Dataset entries
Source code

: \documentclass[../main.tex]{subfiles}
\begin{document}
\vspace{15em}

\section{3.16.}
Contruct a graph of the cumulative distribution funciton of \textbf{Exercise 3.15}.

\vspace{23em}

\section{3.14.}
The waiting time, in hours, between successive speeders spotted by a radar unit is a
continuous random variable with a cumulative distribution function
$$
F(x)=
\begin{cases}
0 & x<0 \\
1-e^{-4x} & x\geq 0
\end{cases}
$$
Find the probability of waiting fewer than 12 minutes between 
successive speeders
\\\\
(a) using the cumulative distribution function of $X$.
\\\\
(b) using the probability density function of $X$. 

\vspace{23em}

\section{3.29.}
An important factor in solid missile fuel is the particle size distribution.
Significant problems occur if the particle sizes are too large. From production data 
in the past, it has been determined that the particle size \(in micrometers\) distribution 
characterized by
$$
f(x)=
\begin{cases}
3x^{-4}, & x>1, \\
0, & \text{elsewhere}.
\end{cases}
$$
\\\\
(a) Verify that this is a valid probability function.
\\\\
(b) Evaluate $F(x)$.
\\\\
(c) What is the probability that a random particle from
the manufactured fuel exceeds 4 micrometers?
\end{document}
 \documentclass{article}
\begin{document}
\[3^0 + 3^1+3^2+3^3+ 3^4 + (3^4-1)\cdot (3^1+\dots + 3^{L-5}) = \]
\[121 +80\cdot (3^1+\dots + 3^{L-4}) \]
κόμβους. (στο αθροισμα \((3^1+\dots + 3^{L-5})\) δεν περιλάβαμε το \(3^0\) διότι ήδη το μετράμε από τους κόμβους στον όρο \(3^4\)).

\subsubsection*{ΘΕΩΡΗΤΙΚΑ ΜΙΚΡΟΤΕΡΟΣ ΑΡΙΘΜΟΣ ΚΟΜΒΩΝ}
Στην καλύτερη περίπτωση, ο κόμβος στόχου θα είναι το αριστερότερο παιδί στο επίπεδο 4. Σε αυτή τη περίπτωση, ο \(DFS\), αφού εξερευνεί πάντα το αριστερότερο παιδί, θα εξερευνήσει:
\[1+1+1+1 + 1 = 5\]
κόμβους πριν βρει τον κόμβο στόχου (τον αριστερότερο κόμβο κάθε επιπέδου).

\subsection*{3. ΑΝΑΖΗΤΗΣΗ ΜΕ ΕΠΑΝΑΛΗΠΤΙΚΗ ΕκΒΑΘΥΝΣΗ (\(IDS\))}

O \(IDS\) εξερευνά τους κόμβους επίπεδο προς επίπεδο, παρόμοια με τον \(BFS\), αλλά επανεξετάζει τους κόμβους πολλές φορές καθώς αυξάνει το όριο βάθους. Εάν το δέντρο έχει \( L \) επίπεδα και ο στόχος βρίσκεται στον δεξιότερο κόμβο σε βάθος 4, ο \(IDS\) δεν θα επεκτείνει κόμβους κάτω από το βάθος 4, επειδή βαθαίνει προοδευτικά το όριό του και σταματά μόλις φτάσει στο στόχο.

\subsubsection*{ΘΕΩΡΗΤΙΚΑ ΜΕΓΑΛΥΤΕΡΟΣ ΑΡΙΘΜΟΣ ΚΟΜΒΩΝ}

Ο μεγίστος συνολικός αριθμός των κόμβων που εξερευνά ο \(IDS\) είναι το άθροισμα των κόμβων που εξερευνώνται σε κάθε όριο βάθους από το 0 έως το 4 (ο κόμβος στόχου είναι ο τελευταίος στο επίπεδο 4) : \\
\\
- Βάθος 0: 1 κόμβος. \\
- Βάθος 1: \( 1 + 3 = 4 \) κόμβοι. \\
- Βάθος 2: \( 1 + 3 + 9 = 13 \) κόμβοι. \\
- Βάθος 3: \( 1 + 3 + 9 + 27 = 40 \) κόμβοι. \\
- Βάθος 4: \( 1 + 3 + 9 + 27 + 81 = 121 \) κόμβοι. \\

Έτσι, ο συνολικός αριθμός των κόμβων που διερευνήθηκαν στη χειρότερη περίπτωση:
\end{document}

_Goal of the exercise_: Copy every entry above word for word.

_Exercise output_:
Source code

: \documentclass[../main.tex]{subfiles}
\begin{document}
\vspace{15em}

\section{3.16.}
Contruct a graph of the cumulative distribution funciton of \textbf{Exercise 3.15}.

\vspace{23em}

\section{3.14.}
The waiting time, in hours, between successive speeders spotted by a radar unit is a
continuous random variable with a cumulative distribution function
$$
F(x)=
\begin{cases}
0 & x<0 \\
1-e^{-4x} & x\geq 0
\end{cases}
$$
Find the probability of waiting fewer than 12 minutes between 
successive speeders
\\\\
(a) using the cumulative distribution function of $X$.
\\\\
(b) using the probability density function of $X$. 

\vspace{23em}

\section{3.29.}
An important factor in solid missile fuel is the particle size distribution.
Significant problems occur if the particle sizes are too large. From production data 
in the past, it has been determined that the particle size \(in micrometers\) distribution 
characterized by
$$
f(x)=
\begin{cases}
3x^{-4}, & x>1, \\
0, & \text{elsewhere}.
\end{cases}
$$
\\\\
(a) Verify that this is a valid probability function.
\\\\
(b) Evaluate $F(x)$.
\\\\
(c) What is the probability that a random particle from
the manufactured fuel exceeds 4 micrometers?
\end{document}
 \documentclass{article}
\begin{document}
\[3^0 + 3^1+3^2+3^3+ 3^4 + (3^4-1)\cdot (3^1+\dots + 3^{L-5}) = \]
\[121 +80\cdot (3^1+\dots + 3^{L-4}) \]
κόμβους. (στο αθροισμα \((3^1+\dots + 3^{L-5})\) δεν περιλάβαμε το \(3^0\) διότι ήδη το μετράμε από τους κόμβους στον όρο \(3^4\)).

\subsubsection*{ΘΕΩΡΗΤΙΚΑ ΜΙΚΡΟΤΕΡΟΣ ΑΡΙΘΜΟΣ ΚΟΜΒΩΝ}
Στην καλύτερη περίπτωση, ο κόμβος στόχου θα είναι το αριστερότερο παιδί στο επίπεδο 4. Σε αυτή τη περίπτωση, ο \(DFS\), αφού εξερευνεί πάντα το αριστερότερο παιδί, θα εξερευνήσει:
\[1+1+1+1 + 1 = 5\]
κόμβους πριν βρει τον κόμβο στόχου (τον αριστερότερο κόμβο κάθε επιπέδου).

\subsection*{3. ΑΝΑΖΗΤΗΣΗ ΜΕ ΕΠΑΝΑΛΗΠΤΙΚΗ ΕκΒΑΘΥΝΣΗ (\(IDS\))}

O \(IDS\) εξερευνά τους κόμβους επίπεδο προς επίπεδο, παρόμοια με τον \(BFS\), αλλά επανεξετάζει τους κόμβους πολλές φορές καθώς αυξάνει το όριο βάθους. Εάν το δέντρο έχει \( L \) επίπεδα και ο στόχος βρίσκεται στον δεξιότερο κόμβο σε βάθος 4, ο \(IDS\) δεν θα επεκτείνει κόμβους κάτω από το βάθος 4, επειδή βαθαίνει προοδευτικά το όριό του και σταματά μόλις φτάσει στο στόχο.

\subsubsection*{ΘΕΩΡΗΤΙΚΑ ΜΕΓΑΛΥΤΕΡΟΣ ΑΡΙΘΜΟΣ ΚΟΜΒΩΝ}

Ο μεγίστος συνολικός αριθμός των κόμβων που εξερευνά ο \(IDS\) είναι το άθροισμα των κόμβων που εξερευνώνται σε κάθε όριο βάθους από το 0 έως το 4 (ο κόμβος στόχου είναι ο τελευταίος στο επίπεδο 4) : \\
\\
- Βάθος 0: 1 κόμβος. \\
- Βάθος 1: \( 1 + 3 = 4 \) κόμβοι. \\
- Βάθος 2: \( 1 + 3 + 9 = 13 \) κόμβοι. \\
- Βάθος 3: \( 1 + 3 + 9 + 27 = 40 \) κόμβοι. \\
- Βάθος 4: \( 1 + 3 + 9 + 27 + 81 = 121 \) κόμβοι. \\

Έτσι, ο συνολικός αριθμός των κόμβων που διερευνήθηκαν στη χειρότερη περίπτωση:
\end{document}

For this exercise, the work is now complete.